• **About this task**:
If a line in the entries below contains "portal", copy it.

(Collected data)
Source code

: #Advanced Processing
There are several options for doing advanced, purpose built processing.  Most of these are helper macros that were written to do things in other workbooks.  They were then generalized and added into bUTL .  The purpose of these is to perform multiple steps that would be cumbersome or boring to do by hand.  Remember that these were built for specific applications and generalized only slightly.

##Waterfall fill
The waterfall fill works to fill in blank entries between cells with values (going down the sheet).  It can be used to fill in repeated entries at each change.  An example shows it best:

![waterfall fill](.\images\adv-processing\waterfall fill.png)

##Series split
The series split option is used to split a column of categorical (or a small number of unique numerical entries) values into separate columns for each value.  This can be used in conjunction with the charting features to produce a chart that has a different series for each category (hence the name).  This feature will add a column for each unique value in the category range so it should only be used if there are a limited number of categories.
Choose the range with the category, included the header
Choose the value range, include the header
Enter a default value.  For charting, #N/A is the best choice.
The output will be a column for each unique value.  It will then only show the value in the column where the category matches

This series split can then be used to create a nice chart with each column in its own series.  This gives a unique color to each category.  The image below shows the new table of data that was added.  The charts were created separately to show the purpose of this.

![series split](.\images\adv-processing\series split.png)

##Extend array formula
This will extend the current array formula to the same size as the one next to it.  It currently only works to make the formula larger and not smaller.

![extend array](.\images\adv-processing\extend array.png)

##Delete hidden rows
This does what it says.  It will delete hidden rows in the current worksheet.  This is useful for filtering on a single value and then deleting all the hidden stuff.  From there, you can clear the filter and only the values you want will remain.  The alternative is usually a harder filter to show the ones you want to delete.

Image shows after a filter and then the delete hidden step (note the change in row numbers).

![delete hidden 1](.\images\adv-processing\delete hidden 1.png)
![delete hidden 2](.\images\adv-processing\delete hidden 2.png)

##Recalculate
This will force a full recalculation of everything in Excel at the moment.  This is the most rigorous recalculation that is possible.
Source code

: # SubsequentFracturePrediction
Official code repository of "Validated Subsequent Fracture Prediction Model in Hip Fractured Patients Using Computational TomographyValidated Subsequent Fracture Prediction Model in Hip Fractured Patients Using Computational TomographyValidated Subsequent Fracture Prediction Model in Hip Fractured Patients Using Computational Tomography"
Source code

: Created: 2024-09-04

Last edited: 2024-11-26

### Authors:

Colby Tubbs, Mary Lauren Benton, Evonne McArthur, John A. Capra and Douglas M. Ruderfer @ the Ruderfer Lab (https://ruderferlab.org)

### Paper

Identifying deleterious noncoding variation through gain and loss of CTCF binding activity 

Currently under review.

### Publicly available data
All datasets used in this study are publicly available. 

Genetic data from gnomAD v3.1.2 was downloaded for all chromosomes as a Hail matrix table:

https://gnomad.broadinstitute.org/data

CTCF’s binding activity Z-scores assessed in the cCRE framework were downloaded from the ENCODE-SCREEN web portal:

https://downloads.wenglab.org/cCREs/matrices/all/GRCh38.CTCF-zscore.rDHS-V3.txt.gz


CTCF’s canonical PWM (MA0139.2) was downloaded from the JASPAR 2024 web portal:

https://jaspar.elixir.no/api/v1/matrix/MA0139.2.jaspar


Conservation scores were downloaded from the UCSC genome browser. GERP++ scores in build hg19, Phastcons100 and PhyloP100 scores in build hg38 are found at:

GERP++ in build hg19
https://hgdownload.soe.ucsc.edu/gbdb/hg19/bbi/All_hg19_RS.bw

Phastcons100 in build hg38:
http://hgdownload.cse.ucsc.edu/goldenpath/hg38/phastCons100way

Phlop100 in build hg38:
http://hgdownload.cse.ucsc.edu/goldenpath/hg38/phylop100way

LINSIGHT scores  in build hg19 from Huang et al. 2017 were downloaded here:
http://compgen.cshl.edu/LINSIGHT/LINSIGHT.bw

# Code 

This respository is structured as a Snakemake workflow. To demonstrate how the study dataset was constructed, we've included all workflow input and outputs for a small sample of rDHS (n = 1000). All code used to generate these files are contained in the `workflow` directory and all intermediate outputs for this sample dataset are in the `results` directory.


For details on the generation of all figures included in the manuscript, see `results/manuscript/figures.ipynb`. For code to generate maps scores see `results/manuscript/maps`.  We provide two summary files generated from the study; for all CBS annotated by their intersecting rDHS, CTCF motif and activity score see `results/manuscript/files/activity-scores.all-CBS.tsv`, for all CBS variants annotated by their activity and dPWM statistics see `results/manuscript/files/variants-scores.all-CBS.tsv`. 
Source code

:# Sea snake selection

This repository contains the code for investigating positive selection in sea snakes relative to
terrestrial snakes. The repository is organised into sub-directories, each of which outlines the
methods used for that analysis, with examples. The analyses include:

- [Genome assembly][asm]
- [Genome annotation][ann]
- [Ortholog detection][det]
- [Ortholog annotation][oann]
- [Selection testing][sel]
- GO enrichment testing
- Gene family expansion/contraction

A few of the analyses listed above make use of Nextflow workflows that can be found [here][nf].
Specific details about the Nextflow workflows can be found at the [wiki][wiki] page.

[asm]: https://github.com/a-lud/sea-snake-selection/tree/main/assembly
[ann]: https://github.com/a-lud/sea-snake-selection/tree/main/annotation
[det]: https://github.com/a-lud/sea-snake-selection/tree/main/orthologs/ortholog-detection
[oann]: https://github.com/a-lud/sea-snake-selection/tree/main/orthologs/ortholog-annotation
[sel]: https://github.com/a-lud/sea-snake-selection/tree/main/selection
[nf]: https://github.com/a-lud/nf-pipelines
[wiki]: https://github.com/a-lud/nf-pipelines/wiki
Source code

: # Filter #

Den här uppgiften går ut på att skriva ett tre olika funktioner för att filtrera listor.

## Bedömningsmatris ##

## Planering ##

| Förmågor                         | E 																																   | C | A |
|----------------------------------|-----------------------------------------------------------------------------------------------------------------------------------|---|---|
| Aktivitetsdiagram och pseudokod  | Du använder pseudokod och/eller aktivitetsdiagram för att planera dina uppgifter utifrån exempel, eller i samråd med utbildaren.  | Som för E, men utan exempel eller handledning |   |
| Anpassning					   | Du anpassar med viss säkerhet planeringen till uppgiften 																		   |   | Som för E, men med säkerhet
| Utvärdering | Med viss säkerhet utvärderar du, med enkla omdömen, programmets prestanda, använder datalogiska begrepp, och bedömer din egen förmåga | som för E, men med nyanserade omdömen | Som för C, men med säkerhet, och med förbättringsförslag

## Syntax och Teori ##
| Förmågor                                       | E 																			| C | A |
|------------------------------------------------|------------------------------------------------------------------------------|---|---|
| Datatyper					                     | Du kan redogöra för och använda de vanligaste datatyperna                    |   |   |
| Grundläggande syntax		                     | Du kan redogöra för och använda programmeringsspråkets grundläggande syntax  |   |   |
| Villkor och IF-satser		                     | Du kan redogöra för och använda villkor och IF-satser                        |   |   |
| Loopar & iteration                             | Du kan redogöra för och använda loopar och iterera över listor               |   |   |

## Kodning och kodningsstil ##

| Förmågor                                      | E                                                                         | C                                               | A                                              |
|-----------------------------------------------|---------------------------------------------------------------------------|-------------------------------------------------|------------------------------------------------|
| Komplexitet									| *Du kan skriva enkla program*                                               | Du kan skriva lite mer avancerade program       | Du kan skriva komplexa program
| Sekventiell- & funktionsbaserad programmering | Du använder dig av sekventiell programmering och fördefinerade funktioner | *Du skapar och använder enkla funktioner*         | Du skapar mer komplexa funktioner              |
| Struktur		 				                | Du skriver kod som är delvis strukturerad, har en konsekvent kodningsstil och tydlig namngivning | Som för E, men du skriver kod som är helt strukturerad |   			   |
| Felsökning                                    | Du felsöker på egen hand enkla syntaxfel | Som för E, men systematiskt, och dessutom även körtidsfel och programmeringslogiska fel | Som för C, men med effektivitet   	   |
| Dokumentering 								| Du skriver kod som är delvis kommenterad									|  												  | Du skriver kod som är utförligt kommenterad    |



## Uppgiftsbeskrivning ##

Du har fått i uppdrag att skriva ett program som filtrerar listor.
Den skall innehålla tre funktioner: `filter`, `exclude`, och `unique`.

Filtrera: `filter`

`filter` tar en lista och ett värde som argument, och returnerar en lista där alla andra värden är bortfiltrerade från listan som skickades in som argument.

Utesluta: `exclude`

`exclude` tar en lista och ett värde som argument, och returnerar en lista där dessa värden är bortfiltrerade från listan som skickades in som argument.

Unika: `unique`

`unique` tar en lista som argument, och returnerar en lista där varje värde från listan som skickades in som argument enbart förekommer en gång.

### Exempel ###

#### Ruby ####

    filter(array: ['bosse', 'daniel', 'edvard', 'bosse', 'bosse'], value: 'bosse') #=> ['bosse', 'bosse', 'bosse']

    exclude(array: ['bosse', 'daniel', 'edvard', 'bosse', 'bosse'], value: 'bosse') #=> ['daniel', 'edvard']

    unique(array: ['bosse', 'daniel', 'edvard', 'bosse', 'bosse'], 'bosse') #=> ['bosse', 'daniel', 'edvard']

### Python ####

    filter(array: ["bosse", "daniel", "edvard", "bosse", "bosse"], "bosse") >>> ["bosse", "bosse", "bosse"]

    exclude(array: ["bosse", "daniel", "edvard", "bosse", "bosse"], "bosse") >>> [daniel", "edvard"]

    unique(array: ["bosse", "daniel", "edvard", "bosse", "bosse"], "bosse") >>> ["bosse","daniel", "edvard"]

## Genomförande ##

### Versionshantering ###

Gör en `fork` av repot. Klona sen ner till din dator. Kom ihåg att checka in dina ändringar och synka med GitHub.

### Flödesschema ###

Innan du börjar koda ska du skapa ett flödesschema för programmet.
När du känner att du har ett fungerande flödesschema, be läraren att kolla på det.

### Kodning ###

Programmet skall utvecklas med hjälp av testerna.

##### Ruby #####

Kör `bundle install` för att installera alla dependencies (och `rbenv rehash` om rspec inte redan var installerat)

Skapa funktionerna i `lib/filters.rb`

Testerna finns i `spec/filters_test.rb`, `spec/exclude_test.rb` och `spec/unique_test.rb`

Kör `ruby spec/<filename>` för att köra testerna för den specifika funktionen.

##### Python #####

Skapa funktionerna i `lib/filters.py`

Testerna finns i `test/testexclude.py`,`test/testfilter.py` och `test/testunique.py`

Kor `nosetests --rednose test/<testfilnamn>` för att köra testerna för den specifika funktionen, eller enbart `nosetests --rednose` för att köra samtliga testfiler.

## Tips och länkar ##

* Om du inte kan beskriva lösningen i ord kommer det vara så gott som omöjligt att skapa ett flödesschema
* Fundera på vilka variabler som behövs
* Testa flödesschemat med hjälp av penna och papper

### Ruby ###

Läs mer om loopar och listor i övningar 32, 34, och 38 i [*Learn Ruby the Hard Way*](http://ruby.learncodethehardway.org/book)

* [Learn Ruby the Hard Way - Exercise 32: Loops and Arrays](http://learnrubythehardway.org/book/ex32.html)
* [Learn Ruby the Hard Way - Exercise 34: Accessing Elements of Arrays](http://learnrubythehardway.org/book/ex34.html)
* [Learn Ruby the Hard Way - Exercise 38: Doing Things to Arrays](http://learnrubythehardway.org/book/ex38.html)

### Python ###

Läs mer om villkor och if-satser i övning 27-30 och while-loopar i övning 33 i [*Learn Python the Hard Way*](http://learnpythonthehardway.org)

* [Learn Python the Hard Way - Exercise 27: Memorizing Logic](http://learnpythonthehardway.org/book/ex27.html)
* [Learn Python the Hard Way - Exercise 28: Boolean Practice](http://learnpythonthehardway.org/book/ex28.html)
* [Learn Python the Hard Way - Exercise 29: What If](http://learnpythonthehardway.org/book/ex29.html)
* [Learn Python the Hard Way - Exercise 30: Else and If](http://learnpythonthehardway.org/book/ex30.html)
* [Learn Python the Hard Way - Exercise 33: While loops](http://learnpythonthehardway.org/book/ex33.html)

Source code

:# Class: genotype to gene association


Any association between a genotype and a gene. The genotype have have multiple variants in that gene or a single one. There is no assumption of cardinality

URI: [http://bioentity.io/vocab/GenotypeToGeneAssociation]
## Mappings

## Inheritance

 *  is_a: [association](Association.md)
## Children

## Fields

• **Response to this exercise**:
CTCF’s binding activity Z-scores assessed in the cCRE framework were downloaded from the ENCODE-SCREEN web portal:
CTCF’s canonical PWM (MA0139.2) was downloaded from the JASPAR 2024 web portal:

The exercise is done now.